-- Input for this task --
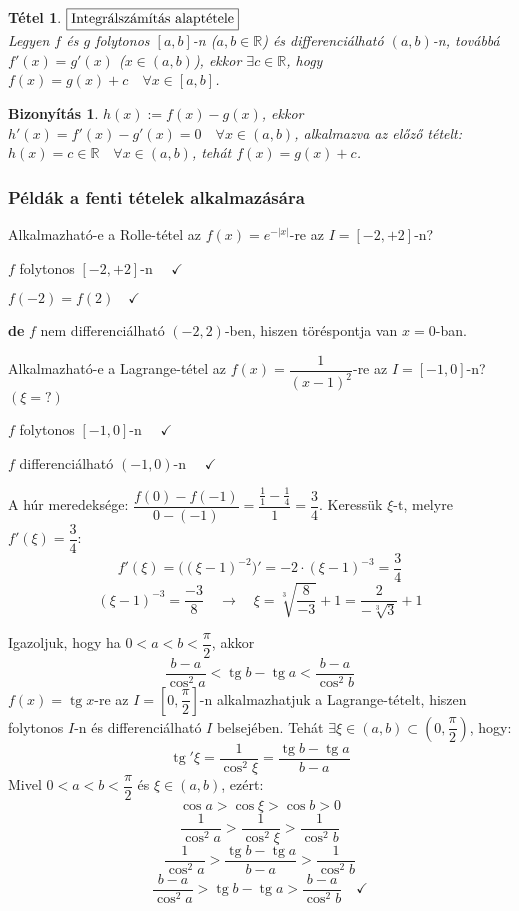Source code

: \documentclass[a4paper,12pt,twoside]{book}
\DeclareMathOperator{\tg}{tg}
\newtheorem{tetel}{Tétel}[chapter]
\theoremstyle{break}
\newtheorem{biz}{Bizonyítás}[chapter]
\theoremstyle{plain}
\begin{document}
\begin{tetel}\label{IntAlapI}$\boxed{$Integrálszámítás alaptétele$}$\\
 Legyen $f$ és $g$ folytonos $[a, b]$-n ($a,b\in\mathbb{R}$) és differenciálható $(a,b)$-n, továbbá $f'(x)=g'(x)$ ($x\in(a,b)$), ekkor $\exists c\in\mathbb{R}$, hogy $f(x)=g(x)+c \quad \forall x\in[a, b]$.
\end{tetel}
\begin{biz}
 $h(x) := f(x)-g(x)$, ekkor $h'(x) = f'(x)-g'(x) = 0 \quad \forall x\in(a,b)$, alkalmazva az előző tételt: $h(x) = c\in\mathbb{R} \quad \forall x\in(a,b)$, tehát $f(x)=g(x)+c$.
\end{biz}

\subsubsection{Példák a fenti tételek alkalmazására}

\begin{enumerate*}
 \item Alkalmazható-e a Rolle-tétel az $f(x)=e^{-|x|}$-re az $I=[-2,+2]$-n?
  \begin{itemize*}
   \item $f$ folytonos $[-2,+2]$-n $\quad \checkmark$
   \item $f(-2)=f(2) \quad \checkmark$
   \item \textbf{de} $f$ nem differenciálható $(-2,2)$-ben, hiszen töréspontja van $x=0$-ban.
  \end{itemize*}
 \item Alkalmazható-e a Lagrange-tétel az $f(x)=\dfrac{1}{(x-1)^2}$-re az $I=[-1,0]$-n? $(\xi=?)$
  \begin{itemize*}
   \item $f$ folytonos $[-1,0]$-n $\quad \checkmark$
   \item $f$ differenciálható $(-1,0)$-n $\quad \checkmark$
  \end{itemize*}
  A húr meredeksége: $\dfrac{f(0)-f(-1)}{0-(-1)} = \dfrac{\frac{1}{1}-\frac{1}{4}}{1} = \dfrac{3}{4}$. Keressük $\xi$-t, melyre $f'(\xi) = \dfrac{3}{4}$:
 \[f'(\xi) = \Big((\xi-1)^{-2}\Big)' = -2\cdot (\xi-1)^{-3} = \dfrac{3}{4}\]
\[(\xi-1)^{-3} = \dfrac{-3}{8} \quad \rightarrow \quad \xi = \sqrt[3]{\dfrac{8}{-3}}+1 = \dfrac{2}{-\sqrt[3]{3}}+1\]
 \item Igazoljuk, hogy ha $0<a<b<\dfrac{\pi}{2}$, akkor
\[\frac{b-a}{\cos^2 a}<\tg b - \tg a < \frac{b-a}{\cos^2 b}\]
$f(x) = \tg x$-re az $I=\left[0,\dfrac{\pi}{2}\right]$-n alkalmazhatjuk a Lagrange-tételt, hiszen folytonos $I$-n és differenciálható $I$ belsejében. Tehát $\exists \xi \in (a, b) \subset \left(0,\dfrac{\pi}{2}\right)$, hogy:
\[\tg' \xi = \frac{1}{\cos^2 \xi} = \frac{\tg b - \tg a}{b-a}\]
Mivel $0<a<b<\dfrac{\pi}{2}$ és $\xi\in(a, b)$, ezért:
\[\cos a>\cos \xi > \cos b > 0\]
\[\frac{1}{\cos^2 a} > \frac{1}{\cos^2 \xi} > \frac{1}{\cos^2 b} \]
\[\frac{1}{\cos^2 a} > \frac{\tg b - \tg a}{b-a} > \frac{1}{\cos^2 b} \]
\[\frac{b-a}{\cos^2 a} > \tg b - \tg a > \frac{b-a}{\cos^2 b} \quad \checkmark \]
\end{enumerate*}
\end{document}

-- What is expected --
Copy out each line of the data that has the word "exists" in it.

-- Written answer --
 Legyen $f$ és $g$ folytonos $[a, b]$-n ($a,b\in\mathbb{R}$) és differenciálható $(a,b)$-n, továbbá $f'(x)=g'(x)$ ($x\in(a,b)$), ekkor $\exists c\in\mathbb{R}$, hogy $f(x)=g(x)+c \quad \forall x\in[a, b]$.
$f(x) = \tg x$-re az $I=\left[0,\dfrac{\pi}{2}\right]$-n alkalmazhatjuk a Lagrange-tételt, hiszen folytonos $I$-n és differenciálható $I$ belsejében. Tehát $\exists \xi \in (a, b) \subset \left(0,\dfrac{\pi}{2}\right)$, hogy:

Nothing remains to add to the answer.